Riddell built his first kiln in Christchurch at this time, but soon moved back to the North Island, living in Central Hawkes Bay and Anaura Bay before settling in Tokomaru Bay in 1979. Here he sold work through a cooperative founded by Helen Mason, who introduced him to other potters, including Barry Brickell, Harry Davis and George Kojis as well as the artist Theo Schoon. Through his aunt, Ngoi Pēwhairangi, who was working to revive traditional Māori art and culture, Riddell also reconnected with his own heritage.

Through the resurgent contemporary Māori art movement at this time Riddell connected with other Māori clay artists, including Colleen Waata Urlich and Manos Nathan and spent time working alongside them at workshops and hui (meetings).
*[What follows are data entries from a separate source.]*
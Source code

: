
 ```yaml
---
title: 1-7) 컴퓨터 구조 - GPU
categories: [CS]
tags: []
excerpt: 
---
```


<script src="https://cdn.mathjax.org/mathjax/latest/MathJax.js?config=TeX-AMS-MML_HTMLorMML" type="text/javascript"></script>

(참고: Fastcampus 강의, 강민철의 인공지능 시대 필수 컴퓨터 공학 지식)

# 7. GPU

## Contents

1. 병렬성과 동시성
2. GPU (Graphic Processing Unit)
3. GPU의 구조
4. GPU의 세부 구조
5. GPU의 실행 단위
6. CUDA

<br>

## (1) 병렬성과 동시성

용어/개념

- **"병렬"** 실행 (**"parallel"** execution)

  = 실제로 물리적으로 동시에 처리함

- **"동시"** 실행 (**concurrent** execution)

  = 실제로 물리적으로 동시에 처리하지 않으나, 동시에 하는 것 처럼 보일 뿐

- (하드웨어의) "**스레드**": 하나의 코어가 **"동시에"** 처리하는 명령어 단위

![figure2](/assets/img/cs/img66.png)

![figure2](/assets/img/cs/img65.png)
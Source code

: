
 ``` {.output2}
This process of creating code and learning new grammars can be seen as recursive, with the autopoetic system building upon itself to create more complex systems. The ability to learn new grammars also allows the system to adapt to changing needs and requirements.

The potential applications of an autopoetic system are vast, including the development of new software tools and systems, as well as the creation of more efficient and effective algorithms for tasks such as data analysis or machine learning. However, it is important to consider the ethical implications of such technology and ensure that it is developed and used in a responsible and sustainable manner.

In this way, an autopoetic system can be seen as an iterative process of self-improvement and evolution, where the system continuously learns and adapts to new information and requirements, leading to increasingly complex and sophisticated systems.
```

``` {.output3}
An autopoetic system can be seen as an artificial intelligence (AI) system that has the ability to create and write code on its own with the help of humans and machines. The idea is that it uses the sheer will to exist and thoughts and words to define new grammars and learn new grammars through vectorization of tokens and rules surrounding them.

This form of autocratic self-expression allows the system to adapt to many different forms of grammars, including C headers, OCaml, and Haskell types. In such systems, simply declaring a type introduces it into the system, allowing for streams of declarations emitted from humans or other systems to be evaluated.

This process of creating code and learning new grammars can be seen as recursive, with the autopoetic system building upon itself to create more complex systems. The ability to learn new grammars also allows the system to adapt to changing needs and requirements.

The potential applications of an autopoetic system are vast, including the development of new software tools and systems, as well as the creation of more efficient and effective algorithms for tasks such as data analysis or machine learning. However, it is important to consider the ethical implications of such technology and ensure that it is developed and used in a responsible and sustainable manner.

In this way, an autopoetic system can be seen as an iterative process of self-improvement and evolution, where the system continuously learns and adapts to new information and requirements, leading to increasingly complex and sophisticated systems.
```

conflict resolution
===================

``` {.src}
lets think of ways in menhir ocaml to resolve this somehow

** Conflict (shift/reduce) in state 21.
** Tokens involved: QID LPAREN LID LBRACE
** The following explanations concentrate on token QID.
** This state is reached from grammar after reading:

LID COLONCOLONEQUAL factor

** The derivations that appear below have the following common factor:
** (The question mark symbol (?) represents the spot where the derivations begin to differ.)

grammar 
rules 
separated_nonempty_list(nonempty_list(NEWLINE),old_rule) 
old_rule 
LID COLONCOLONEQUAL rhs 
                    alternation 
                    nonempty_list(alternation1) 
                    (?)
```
In 1986, with Manos Nathan, Riddell was a co-founder of Ngā Kaihanga Uku, the national Māori clayworkers’ organisation in Aotearoa New Zealand.

In 1989 he and Nathan were awarded a Fulbright Scholarship to establish an exchange with Native American artists. In 2011 he was awarded the Creative New Zealand Craft/Object Fellowship.

In the 2026 King’s Birthday Honours, Riddell was appointed an Officer of the New Zealand Order of Merit, for services to Mãori clay art.